You know him as the Disney child actor who shot Ol' Yeller and turned into The Shaggy Dog. On the Mickey Mouse Club, he'd played one of The Hardy Boys. But in 1950s Disney America, Tommy Kirk had a mysterious secret all his own. He was gay.

"Growing up under strict Baptist parents," remembers the Washington Post, "Mr. Kirk said his teenage years were 'desperately unhappy'..." And the Post finds other glimpses of Kirk's unheralded struggle. "When I was about 17 or 18 years old, I finally admitted to myself that I wasn't going to change," Kirk remembered later in an interview with Filmfax magazine. Walt Disney himself personally fired Kirk — and a marijuana possession charge that year (later dropped) wouldn't help his career. Soon the movies got worse — like It's a Bikini World, Ghost in the Invisible Bikini and of course, Mars Needs Women. But Kirk had other 1960s-style problems too... "I was drinking, taking pills, and smoking grass..." Kirk told Filmfax (in an interview quoted on his Wikipedia page). "I came into a whole lot of money, but I threw a lot of parties and spent it all.... I had no self-discipline and I almost died of a drug overdose a couple of times. It's a miracle that I'm still around."
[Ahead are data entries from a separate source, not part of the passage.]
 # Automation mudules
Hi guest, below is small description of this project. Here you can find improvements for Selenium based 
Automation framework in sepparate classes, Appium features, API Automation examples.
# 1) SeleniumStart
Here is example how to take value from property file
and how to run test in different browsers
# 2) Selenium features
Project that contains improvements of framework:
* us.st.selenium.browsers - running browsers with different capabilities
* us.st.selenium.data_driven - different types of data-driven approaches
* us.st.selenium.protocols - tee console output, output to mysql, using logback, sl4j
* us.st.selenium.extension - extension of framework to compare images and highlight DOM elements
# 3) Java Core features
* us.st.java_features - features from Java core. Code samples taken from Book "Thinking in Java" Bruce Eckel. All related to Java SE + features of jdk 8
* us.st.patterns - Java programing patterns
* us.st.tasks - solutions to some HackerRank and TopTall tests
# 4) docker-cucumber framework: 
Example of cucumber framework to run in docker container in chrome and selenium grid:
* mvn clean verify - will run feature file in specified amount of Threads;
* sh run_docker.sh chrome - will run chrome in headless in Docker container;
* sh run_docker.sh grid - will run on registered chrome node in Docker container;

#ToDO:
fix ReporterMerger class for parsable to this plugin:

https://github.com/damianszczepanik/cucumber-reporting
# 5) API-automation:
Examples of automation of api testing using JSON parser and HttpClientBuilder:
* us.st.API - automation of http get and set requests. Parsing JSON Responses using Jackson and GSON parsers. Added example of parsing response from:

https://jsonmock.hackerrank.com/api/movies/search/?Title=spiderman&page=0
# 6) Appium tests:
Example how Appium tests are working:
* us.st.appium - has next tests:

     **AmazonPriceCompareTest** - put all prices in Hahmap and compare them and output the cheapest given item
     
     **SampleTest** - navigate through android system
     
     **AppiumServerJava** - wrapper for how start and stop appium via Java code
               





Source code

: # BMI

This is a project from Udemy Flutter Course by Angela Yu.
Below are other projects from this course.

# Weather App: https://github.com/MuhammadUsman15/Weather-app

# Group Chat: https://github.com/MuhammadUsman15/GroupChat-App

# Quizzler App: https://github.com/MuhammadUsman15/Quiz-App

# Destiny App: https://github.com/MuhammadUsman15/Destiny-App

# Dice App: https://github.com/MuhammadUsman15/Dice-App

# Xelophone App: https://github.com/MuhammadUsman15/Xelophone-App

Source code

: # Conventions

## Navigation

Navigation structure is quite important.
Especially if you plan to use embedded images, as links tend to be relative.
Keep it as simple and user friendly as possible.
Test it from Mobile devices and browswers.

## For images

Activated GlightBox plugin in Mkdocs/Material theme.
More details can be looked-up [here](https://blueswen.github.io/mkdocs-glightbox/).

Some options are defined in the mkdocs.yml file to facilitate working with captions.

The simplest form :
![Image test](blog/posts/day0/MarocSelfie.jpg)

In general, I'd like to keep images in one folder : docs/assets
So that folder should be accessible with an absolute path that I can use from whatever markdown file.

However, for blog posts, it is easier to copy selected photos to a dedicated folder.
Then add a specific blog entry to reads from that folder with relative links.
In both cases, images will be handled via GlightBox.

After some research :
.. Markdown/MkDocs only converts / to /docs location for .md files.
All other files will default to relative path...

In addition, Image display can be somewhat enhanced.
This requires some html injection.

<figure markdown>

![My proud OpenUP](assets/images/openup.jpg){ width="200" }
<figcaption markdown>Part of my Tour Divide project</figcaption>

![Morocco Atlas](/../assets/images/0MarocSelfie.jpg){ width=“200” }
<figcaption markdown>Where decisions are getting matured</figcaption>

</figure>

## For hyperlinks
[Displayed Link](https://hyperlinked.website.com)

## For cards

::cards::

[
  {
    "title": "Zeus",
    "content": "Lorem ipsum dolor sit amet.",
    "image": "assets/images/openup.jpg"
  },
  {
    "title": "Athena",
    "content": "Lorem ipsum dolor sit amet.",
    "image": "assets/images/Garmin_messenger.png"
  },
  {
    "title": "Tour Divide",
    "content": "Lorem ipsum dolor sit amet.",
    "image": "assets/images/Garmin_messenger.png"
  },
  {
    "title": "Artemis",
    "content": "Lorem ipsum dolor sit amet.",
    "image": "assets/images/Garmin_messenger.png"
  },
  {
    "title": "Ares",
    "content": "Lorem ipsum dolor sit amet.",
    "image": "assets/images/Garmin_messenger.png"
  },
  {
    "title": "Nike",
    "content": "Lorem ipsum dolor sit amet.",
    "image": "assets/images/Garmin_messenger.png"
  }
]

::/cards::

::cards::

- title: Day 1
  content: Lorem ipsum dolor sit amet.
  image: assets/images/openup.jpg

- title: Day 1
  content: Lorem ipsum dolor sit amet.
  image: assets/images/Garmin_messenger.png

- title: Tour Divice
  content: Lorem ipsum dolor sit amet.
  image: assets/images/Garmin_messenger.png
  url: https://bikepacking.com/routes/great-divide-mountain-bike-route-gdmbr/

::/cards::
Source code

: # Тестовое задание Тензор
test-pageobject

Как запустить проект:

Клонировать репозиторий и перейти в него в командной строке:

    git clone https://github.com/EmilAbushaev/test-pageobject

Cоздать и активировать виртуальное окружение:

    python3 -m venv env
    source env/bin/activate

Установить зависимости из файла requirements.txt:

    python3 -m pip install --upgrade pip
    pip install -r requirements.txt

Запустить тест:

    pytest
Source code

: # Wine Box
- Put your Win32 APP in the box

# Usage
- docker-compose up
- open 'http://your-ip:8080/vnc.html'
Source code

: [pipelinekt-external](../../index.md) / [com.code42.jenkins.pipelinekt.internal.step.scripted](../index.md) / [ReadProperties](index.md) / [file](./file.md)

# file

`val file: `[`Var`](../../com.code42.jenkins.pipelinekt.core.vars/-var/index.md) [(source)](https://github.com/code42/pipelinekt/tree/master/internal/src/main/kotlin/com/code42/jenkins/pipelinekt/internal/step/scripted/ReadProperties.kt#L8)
In that 1993 interview Kirk shows honesty and integrity. ("I don't blame anybody but myself and my drug abuse for my career going haywire. I'm not ashamed of being gay, never have been, and never will be. For that I make no apologies. I have no animosity toward anybody because the truth is, I wrecked my own career.")

The great unsung triumph of Kirk's life may have been that he found his way onto a better path. Eventually he studied acting at the Lee Strasberg Theatre and Film Institute, Wikipedia remembers:

Kirk got over his drug addiction and gave up acting in the mid-1970s. He worked as a waiter and a chauffeur before going into the carpet-cleaning business in the San Fernando Valley area of Los Angeles, an operation which he ran for 20 years. In 1990, Kirk said he was "poor", adding, "I made a lot of money and I spent it all. No bitterness. No regrets. I did what I did ... I wasn't the boy next door anymore. I could pretend to be for a few hours a day in front of the camera. But I couldn't live it. I'm human."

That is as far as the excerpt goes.